▸ Exercise goal: Filter these entries, keeping only lines that hold the word "root".

Data Start Marker

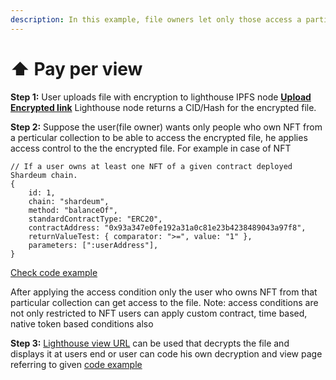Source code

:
 ```yaml
---
description: In this example, file owners let only those access a particular file who have minted NFT from contract defined by him in access conditions.
---
```


# ⬆ Pay per view
**Step 1:**
User uploads file with encryption to lighthouse IPFS node [**Upload Encrypted link**](https://docs.lighthouse.storage/lighthouse-1/lighthouse-sdk/code-examples/nodejs-backend/nodejs-encrypt)
Lighthouse node returns a CID/Hash for the encrypted file.

**Step 2:**
Suppose the user(file owner) wants only people who own NFT from a perticular collection to be able to access the encrypted file, he applies access control to the the encrypted file. For example in case of NFT

```
// If a user owns at least one NFT of a given contract deployed Shardeum chain.
{
    id: 1,
    chain: "shardeum",
    method: "balanceOf",
    standardContractType: "ERC20",
    contractAddress: "0x93a347e0fe192a31a0c81e23b4238489043a97f8",
    returnValueTest: { comparator: ">=", value: "1" },
    parameters: [":userAddress"],
}
```
[Check code example](https://docs.lighthouse.storage/lighthouse-1/lighthouse-sdk/code-examples/nodejs-backend/access-control-node)

After applying the access condition only the user who owns NFT from that particular collection can get access to the file.
Note: access conditions are not only restricted to NFT users can apply custom contract, time based, native token based conditions also

**Step 3:**
[Lighthouse view URL](https://files.lighthouse.storage/viewFile/Qmbgib2DXXYTvXh1o8vgDzi4PiAgqgP98RZyMGB97esh2L) can be used that decrypts the file and displays it at users end or user can code his own decryption and view page referring to given [code example](https://docs.lighthouse.storage/lighthouse-1/lighthouse-sdk/code-examples/browser-frontend/decrypt-file) 
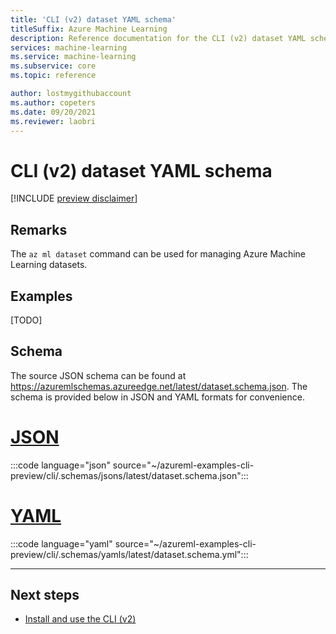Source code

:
 ```yaml
---
title: 'CLI (v2) dataset YAML schema'
titleSuffix: Azure Machine Learning
description: Reference documentation for the CLI (v2) dataset YAML schema.
services: machine-learning
ms.service: machine-learning
ms.subservice: core
ms.topic: reference

author: lostmygithubaccount
ms.author: copeters
ms.date: 09/20/2021
ms.reviewer: laobri
---
```


# CLI (v2) dataset YAML schema

[!INCLUDE [preview disclaimer](../../includes/machine-learning-preview-generic-disclaimer.md)]

## Remarks

The `az ml dataset` command can be used for managing Azure Machine Learning datasets.

## Examples

[TODO]

## Schema

The source JSON schema can be found at https://azuremlschemas.azureedge.net/latest/dataset.schema.json. The schema is provided below in JSON and YAML formats for convenience.

# [JSON](#tab/json)

:::code language="json" source="~/azureml-examples-cli-preview/cli/.schemas/jsons/latest/dataset.schema.json":::

# [YAML](#tab/yaml)

:::code language="yaml" source="~/azureml-examples-cli-preview/cli/.schemas/yamls/latest/dataset.schema.yml":::

---

## Next steps

- [Install and use the CLI (v2)](how-to-configure-cli.md)
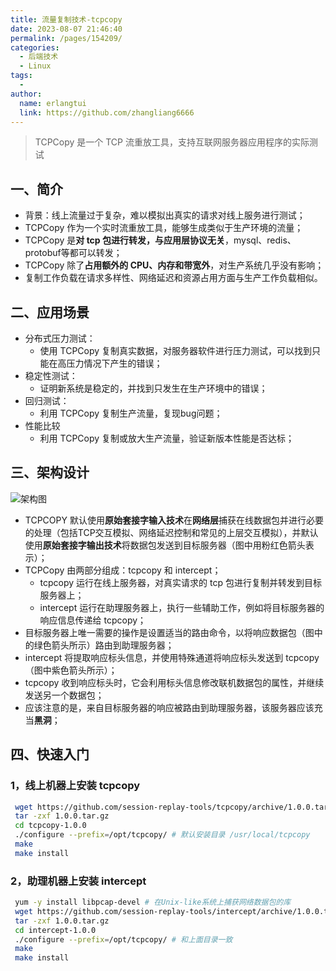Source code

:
 ```yaml
---
title: 流量复制技术-tcpcopy
date: 2023-08-07 21:46:40
permalink: /pages/154209/
categories:
  - 后端技术
  - Linux
tags:
  - 
author: 
  name: erlangtui
  link: https://github.com/zhangliang6666
---
```


> TCPCopy 是一个 TCP 流重放工具，支持互联网服务器应用程序的实际测试
<!-- more -->
## 一、简介
* 背景：线上流量过于复杂，难以模拟出真实的请求对线上服务进行测试；
* TCPCopy 作为一个实时流重放工具，能够生成类似于生产环境的流量；
* TCPCopy 是**对 tcp 包进行转发，与应用层协议无关**，mysql、redis、protobuf等都可以转发；
* TCPCopy 除了**占用额外的 CPU、内存和带宽外**，对生产系统几乎没有影响；
* 复制工作负载在请求多样性、网络延迟和资源占用方面与生产工作负载相似。

## 二、应用场景
* 分布式压力测试：
  * 使用 TCPCopy 复制真实数据，对服务器软件进行压力测试，可以找到只能在高压力情况下产生的错误；
* 稳定性测试：
  * 证明新系统是稳定的，并找到只发生在生产环境中的错误；
* 回归测试：
  * 利用 TCPCopy 复制生产流量，复现bug问题；
* 性能比较
  * 利用 TCPCopy 复制或放大生产流量，验证新版本性能是否达标；

## 三、架构设计
![架构图](/img/tcpcopy.png)

* TCPCOPY 默认使用**原始套接字输入技术**在**网络层**捕获在线数据包并进行必要的处理（包括TCP交互模拟、网络延迟控制和常见的上层交互模拟），并默认使用**原始套接字输出技术**将数据包发送到目标服务器（图中用粉红色箭头表示）；
* TCPCopy 由两部分组成：tcpcopy 和 intercept；
  * tcpcopy 运行在线上服务器，对真实请求的 tcp 包进行复制并转发到目标服务器上；
  * intercept 运行在助理服务器上，执行一些辅助工作，例如将目标服务器的响应信息传递给 tcpcopy；
* 目标服务器上唯一需要的操作是设置适当的路由命令，以将响应数据包（图中的绿色箭头所示）路由到助理服务器；
* intercept 将提取响应标头信息，并使用特殊通道将响应标头发送到 tcpcopy（图中紫色箭头所示）；
* tcpcopy 收到响应标头时，它会利用标头信息修改联机数据包的属性，并继续发送另一个数据包；
* 应该注意的是，来自目标服务器的响应被路由到助理服务器，该服务器应该充当**黑洞**；

## 四、快速入门
### 1，线上机器上安装 tcpcopy
```bash
 wget https://github.com/session-replay-tools/tcpcopy/archive/1.0.0.tar.gz
 tar -zxf 1.0.0.tar.gz
 cd tcpcopy-1.0.0
 ./configure --prefix=/opt/tcpcopy/ # 默认安装目录 /usr/local/tcpcopy
 make
 make install
```
### 2，助理机器上安装 intercept
```bash
 yum -y install libpcap-devel # 在Unix-like系统上捕获网络数据包的库
 wget https://github.com/session-replay-tools/intercept/archive/1.0.0.tar.gz
 tar -zxf 1.0.0.tar.gz
 cd intercept-1.0.0
 ./configure --prefix=/opt/tcpcopy/ # 和上面目录一致
 make
 make install
```
<!-- 
配置拦截选项
--single            run intercept at non-distributed mode
--with-pfring=PATH  set path to PF_RING library sources
--with-debug        compile intercept with debug support (saved in a log file)

配置 tcpcopy 的选项
--offline                   replay TCP streams from the pcap file
--pcap-capture              capture packets at the data link
--pcap-send                 send packets at the data link layer instead of the IP layer
--with-pfring=PATH          set path to PF_RING library sources
--set-protocol-module=PATH  set tcpcopy to work for an external protocol module
--single                    if intercept and tcpcopy are both configured with "--single" option, 
                            only one tcpcopy works together with intercept, 
                            and better performance is achieved.
--with-tcmalloc             use tcmalloc instead of malloc
--with-debug                compile tcpcopy with debug support (saved in a log file)
运行 TCPCopy
假设 tcpcopy 和 intercept 都配置了“./configure”。

1） 在运行服务器应用程序的目标服务器上：
  Set route commands appropriately to route response packets to the assistant server

  For example:

     Assume 61.135.233.161 is the IP address of the assistant server. We set the 
     following route command to route all responses to the 62.135.200.x's clients 
     to the assistant server.

       route add -net 62.135.200.0 netmask 255.255.255.0 gw 61.135.233.161
2） 在运行拦截的助手服务器上（需要 root 权限或CAP_NET_RAW功能）：
   ./intercept -F <filter> -i <device,>
   
   Note that the filter format is the same as the pcap filter.
   For example:
   
      ./intercept -i eth0 -F 'tcp and src port 8080' -d
      
      intercept will capture response packets of the TCP based application which listens
      on port 8080 from device eth0 
3） 在联机源服务器上（需要 root 权限或CAP_NET_RAW功能）：
  ./tcpcopy -x localServerPort-targetServerIP:targetServerPort -s <intercept server,> 
  [-c <ip range,>]
  
  For example(assume 61.135.233.160 is the IP address of the target server):

    ./tcpcopy -x 80-61.135.233.160:8080 -s 61.135.233.161 -c 62.135.200.x
    
    tcpcopy would capture port '80' packets on current server, change client IP address 
    to one of 62.135.200.x series, send these packets to the target port '8080' of the 
    target server '61.135.233.160', and connect 61.135.233.161 for asking intercept to 
    pass response packets to it.
    
    Although "-c" parameter is optional, it is set here in order to simplify route 
    commands.
注意
它仅在Linux上进行测试（内核2.6或更高版本）
TCPCopy 可能会丢失数据包，从而丢失请求
需要根权限或CAP_NET_RAW功能（例如setcap CAP_NET_RAW=ep tcpcopy）
TCPCopy 现在仅支持客户端启动的连接
TCPCopy 不支持使用 SSL/TLS 的服务器应用程序的重放
有关 MySQL 会话重播，请参阅 https://github.com/session-replay-tools
不应在助理服务器上设置ip_forward
请执行 “./tcpcopy -h” 或 “./intercept -h” 以获取更多详细信息。
影响因素
有几个因素可能会影响TCPCopy，这将在以下各节中详细介绍。

1. 捕获界面
默认情况下，TCPcopy 利用原始套接字输入接口在联机服务器上的网络层捕获数据包。系统繁忙时，系统内核可能会丢失一些数据包。

如果使用“--pcap-capture”配置 tcpcopy，则 tcpcopy 可以在数据链路层捕获数据包，也可以过滤内核中的数据包。使用 PF_RING，tcpcopy 在使用 pcap 捕获时会丢失更少的数据包。

也许捕获请求的最佳方法是通过交换机镜像入口数据包，然后通过负载均衡器将巨大的流量划分到多台计算机。

2. 发送接口
默认情况下，TCPcopy 利用原始套接字输出接口将网络层的数据包发送到目标服务器。 如果要避免ip_conntrack问题或获得更好的性能，请使用“--pcap-send”配置 tcpcopy，然后使用适当的参数，tcpcopy 可以在数据链路层将数据包发送到目标服务器。

3.在前往目标服务器的途中
当数据包通过 tcpcopy 发送时，在到达目标服务器之前可能会遇到许多挑战。由于数据包中的源IP地址仍然是最终用户的IP地址（默认情况下），而不是在线服务器的IP地址，因此某些安全设备可能会将其视为无效或伪造的数据包并将其丢弃。在这种情况下，当您使用 tcpdump 捕获目标服务器上的数据包时，不会捕获来自预期最终用户的数据包。要了解您是否处于这种情况，您可以选择同一网段中的目标服务器进行测试。如果数据包可以在同一网段中成功发送到目标服务器，但跨网段未成功发送，则数据包可能会中途丢弃。

为了解决这个问题，我们建议在同一网段的服务器上部署tcpcopy，目标应用程序和拦截。在同一网段中的代理的帮助下，还有另一种解决方案。TCPcopy 可以将数据包发送到代理，然后代理会将相应的请求发送到另一个网段中的目标服务器。

请注意，在同一段中的一个虚拟机上部署目标服务器的应用程序可能会面临上述问题。

4. 目标服务器的操作系统
目标服务器可以设置 rpfilter，这将检查数据包中的源 IP 地址是否是伪造的。如果是，数据包将在网络层丢弃。

如果目标服务器无法接收任何请求，尽管目标服务器上的 tcpdump 可以捕获数据包，则应检查是否有任何相应的 rpfilter 设置。如果设置，则必须删除相关设置，以使数据包通过网络层。

还有其他原因导致 tcpcopy 无法正常工作，例如 iptables 设置问题。

5. 目标服务器上的应用程序
目标服务器上的应用程序可能无法及时处理所有请求。一方面，应用程序中的错误可能会使请求长时间没有响应。另一方面，TCP 层以上的某些协议可能只处理套接字缓冲区中的第一个请求，而将套接字缓冲区中的剩余请求保留为未处理。

6. 助理服务器的操作系统
您不应ip_forward设置为 true，否则助理服务器无法充当黑洞。

 -->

Data End Marker

▸ Response for this exercise:
2） 在运行拦截的助手服务器上（需要 root 权限或CAP_NET_RAW功能）：
3） 在联机源服务器上（需要 root 权限或CAP_NET_RAW功能）：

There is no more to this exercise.